Belize



Although I didn't spend so much time in this country, I can not say it really impressed me compared to what I've seen during this same trip through Central America. It's way more expensive then Mexico and Guatemala, but does not have any better coast line or points of interest.
The first impression you get at your arrival in Belize City is not that confortable due to the rude people I unfortunatly met. Maybe I was unlucky, but to tell you the truth these huge black guys you meet around (and I'm not racist AT ALL) don't really do anything to make you feel home (and at the customs you find the biggest assholes ever!!!).

From Belize City I took a boat to Caye Caulker. It's a 30 or 40 minutes ride and when you land you definatly feel like you've reached a carabean island. Rasta man everywhere, reggae music in the streets and the wind constantly blowing from the sea. Even the language seams from another world. Beacause of the strong african influence the english spoken here is close to arab to me, and even the food sold in the streets has that creol look and smell you can't resist to. Coconut milk and curry are at the base of any meal and the sea food is very accesible.















In 1961 Hurricane Hattie devasted this island spliting it in two and leaving in front of the main boody of Caye Caulker a tiny peace of land now uninhabited.
The town develops manly on one sandy street that ends on one side in the main attraction of the island; a super cool wooden bar right next to "The Split". Here you can sip on 6 cool beers for only 10$ sold in iced bukets sponsored by the national belizian beer (Belikin), and you can eat quite good food (fast) while sitting at a table in the water (if you're lucky to find room) and listen to great reggae music!









A Story apart is Sarteneja! This cute little fishermen village, close to the border with Mexico, is the place where you can breathe some real life going on. I wanted to go there because I read somewhere that they were about to have this famous regatta with some very tipical boats, and I knew all the boat builders were busy getting their vessels ready!
Only dirt roads cross the town and the slow rithm going on around here make you feel finally back in the nature. I was coming from la "isla bonita" San Pedro (have you ever listened to the famoes song from Madonna? Well...it's dedicated to it), and I was sooo disappointed that I couln't wait to get to Sarteneja.

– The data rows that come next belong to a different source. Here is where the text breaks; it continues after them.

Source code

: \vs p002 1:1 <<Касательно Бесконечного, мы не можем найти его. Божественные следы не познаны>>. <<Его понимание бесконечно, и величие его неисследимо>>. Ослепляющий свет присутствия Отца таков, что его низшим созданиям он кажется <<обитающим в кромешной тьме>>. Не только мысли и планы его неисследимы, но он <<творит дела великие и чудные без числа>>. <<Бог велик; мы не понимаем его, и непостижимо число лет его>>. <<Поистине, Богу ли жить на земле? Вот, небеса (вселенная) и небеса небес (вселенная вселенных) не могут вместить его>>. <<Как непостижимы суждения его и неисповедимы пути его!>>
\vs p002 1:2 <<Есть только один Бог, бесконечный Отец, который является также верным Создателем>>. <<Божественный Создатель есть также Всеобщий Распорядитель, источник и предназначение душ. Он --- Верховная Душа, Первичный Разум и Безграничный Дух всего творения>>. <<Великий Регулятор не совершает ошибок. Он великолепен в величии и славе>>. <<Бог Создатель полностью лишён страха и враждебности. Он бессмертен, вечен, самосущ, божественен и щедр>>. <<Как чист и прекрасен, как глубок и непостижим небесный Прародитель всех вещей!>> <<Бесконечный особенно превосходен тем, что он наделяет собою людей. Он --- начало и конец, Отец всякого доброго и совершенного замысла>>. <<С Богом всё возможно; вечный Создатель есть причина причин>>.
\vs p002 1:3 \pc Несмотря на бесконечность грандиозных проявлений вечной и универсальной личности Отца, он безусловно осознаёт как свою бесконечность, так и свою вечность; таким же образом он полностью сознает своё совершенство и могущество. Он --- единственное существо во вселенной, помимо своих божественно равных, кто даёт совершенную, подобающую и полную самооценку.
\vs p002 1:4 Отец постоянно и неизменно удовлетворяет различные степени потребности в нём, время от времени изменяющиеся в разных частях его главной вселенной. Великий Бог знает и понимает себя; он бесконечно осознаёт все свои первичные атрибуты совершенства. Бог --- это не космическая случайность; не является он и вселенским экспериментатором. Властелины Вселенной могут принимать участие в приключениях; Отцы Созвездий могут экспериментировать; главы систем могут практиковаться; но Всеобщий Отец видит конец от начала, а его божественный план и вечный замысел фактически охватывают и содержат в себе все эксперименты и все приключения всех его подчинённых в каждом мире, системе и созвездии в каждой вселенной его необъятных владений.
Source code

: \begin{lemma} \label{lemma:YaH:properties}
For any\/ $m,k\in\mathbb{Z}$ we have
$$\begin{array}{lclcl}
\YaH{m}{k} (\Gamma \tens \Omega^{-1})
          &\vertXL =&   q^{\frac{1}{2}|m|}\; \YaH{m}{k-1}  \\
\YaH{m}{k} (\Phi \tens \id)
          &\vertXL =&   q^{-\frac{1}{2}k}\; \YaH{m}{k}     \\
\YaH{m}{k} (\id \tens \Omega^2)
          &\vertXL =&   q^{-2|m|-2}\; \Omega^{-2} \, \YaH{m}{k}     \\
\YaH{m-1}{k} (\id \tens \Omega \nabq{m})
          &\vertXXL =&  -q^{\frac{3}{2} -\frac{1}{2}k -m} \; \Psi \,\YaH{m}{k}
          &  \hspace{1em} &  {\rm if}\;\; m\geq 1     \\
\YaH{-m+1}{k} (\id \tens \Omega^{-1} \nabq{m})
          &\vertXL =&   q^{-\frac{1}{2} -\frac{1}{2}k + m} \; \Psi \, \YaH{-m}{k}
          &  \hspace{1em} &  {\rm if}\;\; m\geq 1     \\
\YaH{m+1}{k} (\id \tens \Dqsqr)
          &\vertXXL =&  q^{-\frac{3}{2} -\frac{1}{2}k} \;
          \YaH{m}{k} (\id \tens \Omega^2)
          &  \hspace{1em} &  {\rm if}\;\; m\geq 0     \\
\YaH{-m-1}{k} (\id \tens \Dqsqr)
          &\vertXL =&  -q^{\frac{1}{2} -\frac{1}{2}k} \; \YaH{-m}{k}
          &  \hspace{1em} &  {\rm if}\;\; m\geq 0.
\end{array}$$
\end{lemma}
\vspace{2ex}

The weather was terrible, the sea rough, the sun was about to go down and the boat that took me ther was leaving behind to reach another shore. I had no idea where to go ask for a place to sleep, so with my backpack on I headed to a small little house where a woman was hanging her washed cloth. To make a long story short, I ended up staying with them (a family of 5 living in less then 30 square meters) the whole evening invited over for dinner and then they helped me calling people they knew in town to host me. After finally resting my self and settling in a quite decent room, the following days I just roamed around visiting every corner of the town, meeting lots of people, being invited over again and again and building up a wonderful friendship with Fidel and his family.